» **BRIEF**
With no words added or dropped, transcribe the listing that follows.

» **GIVEN DATA**
Segment Open

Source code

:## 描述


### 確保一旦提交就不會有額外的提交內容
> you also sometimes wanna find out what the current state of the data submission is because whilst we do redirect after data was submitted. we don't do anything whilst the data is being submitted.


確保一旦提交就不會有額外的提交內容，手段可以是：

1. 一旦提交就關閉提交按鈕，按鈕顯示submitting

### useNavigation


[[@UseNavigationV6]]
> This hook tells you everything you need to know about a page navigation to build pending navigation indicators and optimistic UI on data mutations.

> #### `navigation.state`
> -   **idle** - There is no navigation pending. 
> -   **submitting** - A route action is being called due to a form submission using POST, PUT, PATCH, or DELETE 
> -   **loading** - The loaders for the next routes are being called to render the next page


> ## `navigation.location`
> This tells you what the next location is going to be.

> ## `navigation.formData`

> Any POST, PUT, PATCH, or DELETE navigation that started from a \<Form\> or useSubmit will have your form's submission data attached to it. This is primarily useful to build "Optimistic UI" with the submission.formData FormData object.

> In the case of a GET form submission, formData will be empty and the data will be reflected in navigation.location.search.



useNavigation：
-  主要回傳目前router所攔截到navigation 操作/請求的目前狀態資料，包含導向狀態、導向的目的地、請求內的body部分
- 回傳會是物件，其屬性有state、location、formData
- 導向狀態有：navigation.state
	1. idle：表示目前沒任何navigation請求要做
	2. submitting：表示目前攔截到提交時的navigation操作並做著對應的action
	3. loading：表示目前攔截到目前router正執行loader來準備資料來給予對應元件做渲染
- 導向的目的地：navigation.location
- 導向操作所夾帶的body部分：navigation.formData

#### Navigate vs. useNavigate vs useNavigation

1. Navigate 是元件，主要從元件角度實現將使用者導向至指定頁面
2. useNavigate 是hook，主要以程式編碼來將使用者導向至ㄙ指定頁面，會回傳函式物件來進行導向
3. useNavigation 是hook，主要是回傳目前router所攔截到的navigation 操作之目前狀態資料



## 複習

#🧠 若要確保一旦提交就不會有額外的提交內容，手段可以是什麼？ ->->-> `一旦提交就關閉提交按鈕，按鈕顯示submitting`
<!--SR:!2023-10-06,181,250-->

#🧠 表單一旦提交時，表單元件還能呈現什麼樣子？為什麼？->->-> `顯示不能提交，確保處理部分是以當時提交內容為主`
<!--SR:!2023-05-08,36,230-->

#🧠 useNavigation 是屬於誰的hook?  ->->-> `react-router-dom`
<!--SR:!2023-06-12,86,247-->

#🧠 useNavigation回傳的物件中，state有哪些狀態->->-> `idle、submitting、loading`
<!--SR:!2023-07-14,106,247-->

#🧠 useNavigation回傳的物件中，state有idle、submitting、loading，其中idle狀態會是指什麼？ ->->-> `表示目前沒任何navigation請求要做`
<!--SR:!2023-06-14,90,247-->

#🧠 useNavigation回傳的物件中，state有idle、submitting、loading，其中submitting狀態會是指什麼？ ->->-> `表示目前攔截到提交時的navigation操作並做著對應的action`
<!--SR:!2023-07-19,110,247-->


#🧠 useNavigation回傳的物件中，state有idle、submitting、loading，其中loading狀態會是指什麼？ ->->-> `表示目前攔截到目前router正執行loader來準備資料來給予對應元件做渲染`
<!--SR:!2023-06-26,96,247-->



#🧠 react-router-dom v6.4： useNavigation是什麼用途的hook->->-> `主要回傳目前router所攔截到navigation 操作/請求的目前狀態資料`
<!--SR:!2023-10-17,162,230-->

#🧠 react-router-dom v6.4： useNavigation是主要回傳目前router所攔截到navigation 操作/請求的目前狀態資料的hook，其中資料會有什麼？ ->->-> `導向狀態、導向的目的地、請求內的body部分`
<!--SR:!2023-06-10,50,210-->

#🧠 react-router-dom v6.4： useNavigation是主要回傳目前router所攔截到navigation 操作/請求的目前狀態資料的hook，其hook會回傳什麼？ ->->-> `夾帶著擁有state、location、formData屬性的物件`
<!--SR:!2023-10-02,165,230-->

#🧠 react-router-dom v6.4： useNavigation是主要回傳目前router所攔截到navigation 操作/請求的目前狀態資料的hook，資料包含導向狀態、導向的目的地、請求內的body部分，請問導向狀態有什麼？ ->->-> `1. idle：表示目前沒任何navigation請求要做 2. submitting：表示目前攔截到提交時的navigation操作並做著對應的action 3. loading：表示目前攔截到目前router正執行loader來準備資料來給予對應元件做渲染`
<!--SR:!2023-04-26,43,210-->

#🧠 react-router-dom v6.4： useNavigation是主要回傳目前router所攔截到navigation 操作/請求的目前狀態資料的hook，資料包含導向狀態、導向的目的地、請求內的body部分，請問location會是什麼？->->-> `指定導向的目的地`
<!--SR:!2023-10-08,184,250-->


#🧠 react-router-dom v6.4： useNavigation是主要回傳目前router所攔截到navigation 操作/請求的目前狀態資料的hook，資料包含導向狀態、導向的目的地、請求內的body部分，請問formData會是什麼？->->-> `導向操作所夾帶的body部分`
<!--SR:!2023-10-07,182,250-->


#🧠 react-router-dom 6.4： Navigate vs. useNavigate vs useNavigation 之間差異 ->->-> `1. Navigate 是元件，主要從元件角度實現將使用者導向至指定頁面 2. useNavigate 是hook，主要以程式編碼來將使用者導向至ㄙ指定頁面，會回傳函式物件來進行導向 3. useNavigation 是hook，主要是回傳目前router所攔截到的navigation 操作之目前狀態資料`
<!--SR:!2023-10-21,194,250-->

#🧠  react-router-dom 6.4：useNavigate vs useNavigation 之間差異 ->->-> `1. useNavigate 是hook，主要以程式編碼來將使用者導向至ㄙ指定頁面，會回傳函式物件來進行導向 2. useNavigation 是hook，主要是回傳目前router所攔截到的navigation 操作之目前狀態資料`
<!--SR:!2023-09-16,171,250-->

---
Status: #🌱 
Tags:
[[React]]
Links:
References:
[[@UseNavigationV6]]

Segment Closed

» **SOLUTION FOR THIS EXERCISE**
Source code

:## 描述


### 確保一旦提交就不會有額外的提交內容
> you also sometimes wanna find out what the current state of the data submission is because whilst we do redirect after data was submitted. we don't do anything whilst the data is being submitted.


確保一旦提交就不會有額外的提交內容，手段可以是：

1. 一旦提交就關閉提交按鈕，按鈕顯示submitting

### useNavigation


[[@UseNavigationV6]]
> This hook tells you everything you need to know about a page navigation to build pending navigation indicators and optimistic UI on data mutations.

> #### `navigation.state`
> -   **idle** - There is no navigation pending. 
> -   **submitting** - A route action is being called due to a form submission using POST, PUT, PATCH, or DELETE 
> -   **loading** - The loaders for the next routes are being called to render the next page


> ## `navigation.location`
> This tells you what the next location is going to be.

> ## `navigation.formData`

> Any POST, PUT, PATCH, or DELETE navigation that started from a \<Form\> or useSubmit will have your form's submission data attached to it. This is primarily useful to build "Optimistic UI" with the submission.formData FormData object.

> In the case of a GET form submission, formData will be empty and the data will be reflected in navigation.location.search.



useNavigation：
-  主要回傳目前router所攔截到navigation 操作/請求的目前狀態資料，包含導向狀態、導向的目的地、請求內的body部分
- 回傳會是物件，其屬性有state、location、formData
- 導向狀態有：navigation.state
	1. idle：表示目前沒任何navigation請求要做
	2. submitting：表示目前攔截到提交時的navigation操作並做著對應的action
	3. loading：表示目前攔截到目前router正執行loader來準備資料來給予對應元件做渲染
- 導向的目的地：navigation.location
- 導向操作所夾帶的body部分：navigation.formData

#### Navigate vs. useNavigate vs useNavigation

1. Navigate 是元件，主要從元件角度實現將使用者導向至指定頁面
2. useNavigate 是hook，主要以程式編碼來將使用者導向至ㄙ指定頁面，會回傳函式物件來進行導向
3. useNavigation 是hook，主要是回傳目前router所攔截到的navigation 操作之目前狀態資料



## 複習

#🧠 若要確保一旦提交就不會有額外的提交內容，手段可以是什麼？ ->->-> `一旦提交就關閉提交按鈕，按鈕顯示submitting`
<!--SR:!2023-10-06,181,250-->

#🧠 表單一旦提交時，表單元件還能呈現什麼樣子？為什麼？->->-> `顯示不能提交，確保處理部分是以當時提交內容為主`
<!--SR:!2023-05-08,36,230-->

#🧠 useNavigation 是屬於誰的hook?  ->->-> `react-router-dom`
<!--SR:!2023-06-12,86,247-->

#🧠 useNavigation回傳的物件中，state有哪些狀態->->-> `idle、submitting、loading`
<!--SR:!2023-07-14,106,247-->

#🧠 useNavigation回傳的物件中，state有idle、submitting、loading，其中idle狀態會是指什麼？ ->->-> `表示目前沒任何navigation請求要做`
<!--SR:!2023-06-14,90,247-->

#🧠 useNavigation回傳的物件中，state有idle、submitting、loading，其中submitting狀態會是指什麼？ ->->-> `表示目前攔截到提交時的navigation操作並做著對應的action`
<!--SR:!2023-07-19,110,247-->


#🧠 useNavigation回傳的物件中，state有idle、submitting、loading，其中loading狀態會是指什麼？ ->->-> `表示目前攔截到目前router正執行loader來準備資料來給予對應元件做渲染`
<!--SR:!2023-06-26,96,247-->



#🧠 react-router-dom v6.4： useNavigation是什麼用途的hook->->-> `主要回傳目前router所攔截到navigation 操作/請求的目前狀態資料`
<!--SR:!2023-10-17,162,230-->

#🧠 react-router-dom v6.4： useNavigation是主要回傳目前router所攔截到navigation 操作/請求的目前狀態資料的hook，其中資料會有什麼？ ->->-> `導向狀態、導向的目的地、請求內的body部分`
<!--SR:!2023-06-10,50,210-->

#🧠 react-router-dom v6.4： useNavigation是主要回傳目前router所攔截到navigation 操作/請求的目前狀態資料的hook，其hook會回傳什麼？ ->->-> `夾帶著擁有state、location、formData屬性的物件`
<!--SR:!2023-10-02,165,230-->

#🧠 react-router-dom v6.4： useNavigation是主要回傳目前router所攔截到navigation 操作/請求的目前狀態資料的hook，資料包含導向狀態、導向的目的地、請求內的body部分，請問導向狀態有什麼？ ->->-> `1. idle：表示目前沒任何navigation請求要做 2. submitting：表示目前攔截到提交時的navigation操作並做著對應的action 3. loading：表示目前攔截到目前router正執行loader來準備資料來給予對應元件做渲染`
<!--SR:!2023-04-26,43,210-->

#🧠 react-router-dom v6.4： useNavigation是主要回傳目前router所攔截到navigation 操作/請求的目前狀態資料的hook，資料包含導向狀態、導向的目的地、請求內的body部分，請問location會是什麼？->->-> `指定導向的目的地`
<!--SR:!2023-10-08,184,250-->


#🧠 react-router-dom v6.4： useNavigation是主要回傳目前router所攔截到navigation 操作/請求的目前狀態資料的hook，資料包含導向狀態、導向的目的地、請求內的body部分，請問formData會是什麼？->->-> `導向操作所夾帶的body部分`
<!--SR:!2023-10-07,182,250-->


#🧠 react-router-dom 6.4： Navigate vs. useNavigate vs useNavigation 之間差異 ->->-> `1. Navigate 是元件，主要從元件角度實現將使用者導向至指定頁面 2. useNavigate 是hook，主要以程式編碼來將使用者導向至ㄙ指定頁面，會回傳函式物件來進行導向 3. useNavigation 是hook，主要是回傳目前router所攔截到的navigation 操作之目前狀態資料`
<!--SR:!2023-10-21,194,250-->

#🧠  react-router-dom 6.4：useNavigate vs useNavigation 之間差異 ->->-> `1. useNavigate 是hook，主要以程式編碼來將使用者導向至ㄙ指定頁面，會回傳函式物件來進行導向 2. useNavigation 是hook，主要是回傳目前router所攔截到的navigation 操作之目前狀態資料`
<!--SR:!2023-09-16,171,250-->

---
Status: #🌱 
Tags:
[[React]]
Links:
References:
[[@UseNavigationV6]]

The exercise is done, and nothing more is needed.